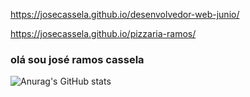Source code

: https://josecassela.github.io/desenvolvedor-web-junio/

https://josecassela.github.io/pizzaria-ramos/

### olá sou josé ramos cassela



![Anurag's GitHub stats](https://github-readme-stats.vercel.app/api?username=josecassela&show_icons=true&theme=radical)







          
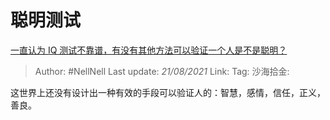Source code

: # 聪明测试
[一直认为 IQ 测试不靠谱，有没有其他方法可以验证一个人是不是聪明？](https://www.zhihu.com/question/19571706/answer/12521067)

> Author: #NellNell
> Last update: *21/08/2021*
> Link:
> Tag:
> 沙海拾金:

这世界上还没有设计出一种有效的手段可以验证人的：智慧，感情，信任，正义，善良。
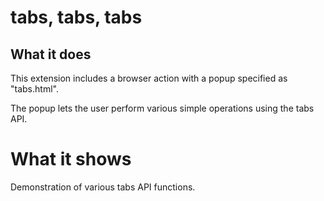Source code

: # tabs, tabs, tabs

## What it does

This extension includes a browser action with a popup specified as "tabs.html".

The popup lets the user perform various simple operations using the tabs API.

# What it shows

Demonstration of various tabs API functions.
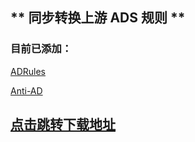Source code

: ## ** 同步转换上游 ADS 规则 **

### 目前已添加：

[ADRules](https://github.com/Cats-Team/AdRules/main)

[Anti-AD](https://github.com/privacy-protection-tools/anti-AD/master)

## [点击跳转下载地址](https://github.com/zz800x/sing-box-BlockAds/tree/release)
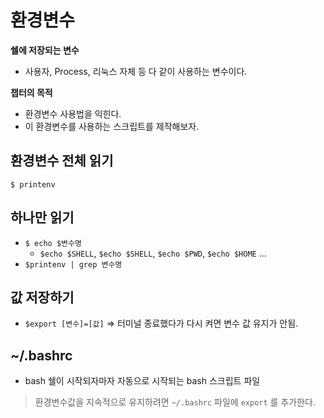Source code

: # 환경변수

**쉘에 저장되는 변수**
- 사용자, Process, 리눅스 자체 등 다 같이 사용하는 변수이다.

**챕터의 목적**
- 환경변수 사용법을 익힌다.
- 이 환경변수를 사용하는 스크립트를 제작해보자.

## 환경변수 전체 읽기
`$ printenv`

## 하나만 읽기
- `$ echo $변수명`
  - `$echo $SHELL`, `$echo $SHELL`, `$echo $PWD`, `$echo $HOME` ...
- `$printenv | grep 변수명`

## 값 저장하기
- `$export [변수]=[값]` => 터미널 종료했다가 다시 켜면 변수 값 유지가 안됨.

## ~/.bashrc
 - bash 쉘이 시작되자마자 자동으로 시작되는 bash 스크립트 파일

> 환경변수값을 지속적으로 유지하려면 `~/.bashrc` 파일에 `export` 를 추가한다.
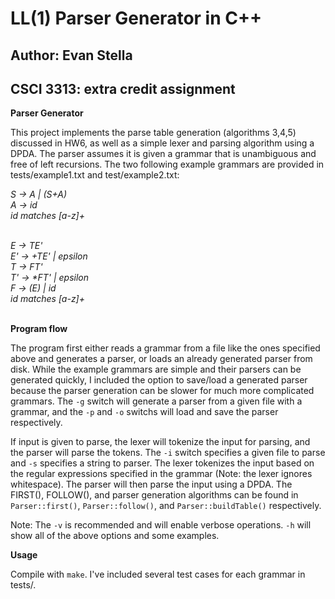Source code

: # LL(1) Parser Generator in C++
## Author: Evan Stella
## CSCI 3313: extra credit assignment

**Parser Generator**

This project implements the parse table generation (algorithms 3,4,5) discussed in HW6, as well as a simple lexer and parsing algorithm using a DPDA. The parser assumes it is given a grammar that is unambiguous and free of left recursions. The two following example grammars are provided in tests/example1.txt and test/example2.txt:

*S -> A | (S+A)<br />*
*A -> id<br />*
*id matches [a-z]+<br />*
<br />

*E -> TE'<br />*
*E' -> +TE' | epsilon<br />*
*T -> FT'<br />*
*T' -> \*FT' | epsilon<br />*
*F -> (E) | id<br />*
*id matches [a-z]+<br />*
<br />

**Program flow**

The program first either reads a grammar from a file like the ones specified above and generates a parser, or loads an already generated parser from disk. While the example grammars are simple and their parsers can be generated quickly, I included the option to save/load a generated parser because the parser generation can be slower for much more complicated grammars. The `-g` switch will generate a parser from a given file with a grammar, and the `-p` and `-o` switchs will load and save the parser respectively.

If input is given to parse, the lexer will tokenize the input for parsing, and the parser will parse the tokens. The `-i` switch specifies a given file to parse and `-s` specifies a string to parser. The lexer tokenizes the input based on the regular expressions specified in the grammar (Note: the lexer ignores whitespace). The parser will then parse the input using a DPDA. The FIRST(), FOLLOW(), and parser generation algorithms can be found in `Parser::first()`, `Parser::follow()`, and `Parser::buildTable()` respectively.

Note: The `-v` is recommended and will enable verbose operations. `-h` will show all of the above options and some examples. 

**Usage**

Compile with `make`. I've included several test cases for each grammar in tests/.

**EXERCISE REQUIREMENTS**
Your task is to retype all the entries exactly and leave out any pictures.

**EXERCISE OUTPUT**
Source code

: https://josecassela.github.io/desenvolvedor-web-junio/

https://josecassela.github.io/pizzaria-ramos/

### olá sou josé ramos cassela



![Anurag's GitHub stats](https://github-readme-stats.vercel.app/api?username=josecassela&show_icons=true&theme=radical)







          
Source code

: # 聪明测试
[一直认为 IQ 测试不靠谱，有没有其他方法可以验证一个人是不是聪明？](https://www.zhihu.com/question/19571706/answer/12521067)

> Author: #NellNell
> Last update: *21/08/2021*
> Link:
> Tag:
> 沙海拾金:

这世界上还没有设计出一种有效的手段可以验证人的：智慧，感情，信任，正义，善良。
Source code

: # tabs, tabs, tabs

## What it does

This extension includes a browser action with a popup specified as "tabs.html".

The popup lets the user perform various simple operations using the tabs API.

# What it shows

Demonstration of various tabs API functions.
Source code

: ## ** 同步转换上游 ADS 规则 **

### 目前已添加：

[ADRules](https://github.com/Cats-Team/AdRules/main)

[Anti-AD](https://github.com/privacy-protection-tools/anti-AD/master)

## [点击跳转下载地址](https://github.com/zz800x/sing-box-BlockAds/tree/release)
Source code

: # 환경변수

**쉘에 저장되는 변수**
- 사용자, Process, 리눅스 자체 등 다 같이 사용하는 변수이다.

**챕터의 목적**
- 환경변수 사용법을 익힌다.
- 이 환경변수를 사용하는 스크립트를 제작해보자.

## 환경변수 전체 읽기
`$ printenv`

## 하나만 읽기
- `$ echo $변수명`
  - `$echo $SHELL`, `$echo $SHELL`, `$echo $PWD`, `$echo $HOME` ...
- `$printenv | grep 변수명`

## 값 저장하기
- `$export [변수]=[값]` => 터미널 종료했다가 다시 켜면 변수 값 유지가 안됨.

## ~/.bashrc
 - bash 쉘이 시작되자마자 자동으로 시작되는 bash 스크립트 파일

> 환경변수값을 지속적으로 유지하려면 `~/.bashrc` 파일에 `export` 를 추가한다.
Source code

: # LL(1) Parser Generator in C++
## Author: Evan Stella
## CSCI 3313: extra credit assignment

**Parser Generator**

This project implements the parse table generation (algorithms 3,4,5) discussed in HW6, as well as a simple lexer and parsing algorithm using a DPDA. The parser assumes it is given a grammar that is unambiguous and free of left recursions. The two following example grammars are provided in tests/example1.txt and test/example2.txt:

*S -> A | (S+A)<br />*
*A -> id<br />*
*id matches [a-z]+<br />*
<br />

*E -> TE'<br />*
*E' -> +TE' | epsilon<br />*
*T -> FT'<br />*
*T' -> \*FT' | epsilon<br />*
*F -> (E) | id<br />*
*id matches [a-z]+<br />*
<br />

**Program flow**

The program first either reads a grammar from a file like the ones specified above and generates a parser, or loads an already generated parser from disk. While the example grammars are simple and their parsers can be generated quickly, I included the option to save/load a generated parser because the parser generation can be slower for much more complicated grammars. The `-g` switch will generate a parser from a given file with a grammar, and the `-p` and `-o` switchs will load and save the parser respectively.

If input is given to parse, the lexer will tokenize the input for parsing, and the parser will parse the tokens. The `-i` switch specifies a given file to parse and `-s` specifies a string to parser. The lexer tokenizes the input based on the regular expressions specified in the grammar (Note: the lexer ignores whitespace). The parser will then parse the input using a DPDA. The FIRST(), FOLLOW(), and parser generation algorithms can be found in `Parser::first()`, `Parser::follow()`, and `Parser::buildTable()` respectively.

Note: The `-v` is recommended and will enable verbose operations. `-h` will show all of the above options and some examples. 

**Usage**

Compile with `make`. I've included several test cases for each grammar in tests/.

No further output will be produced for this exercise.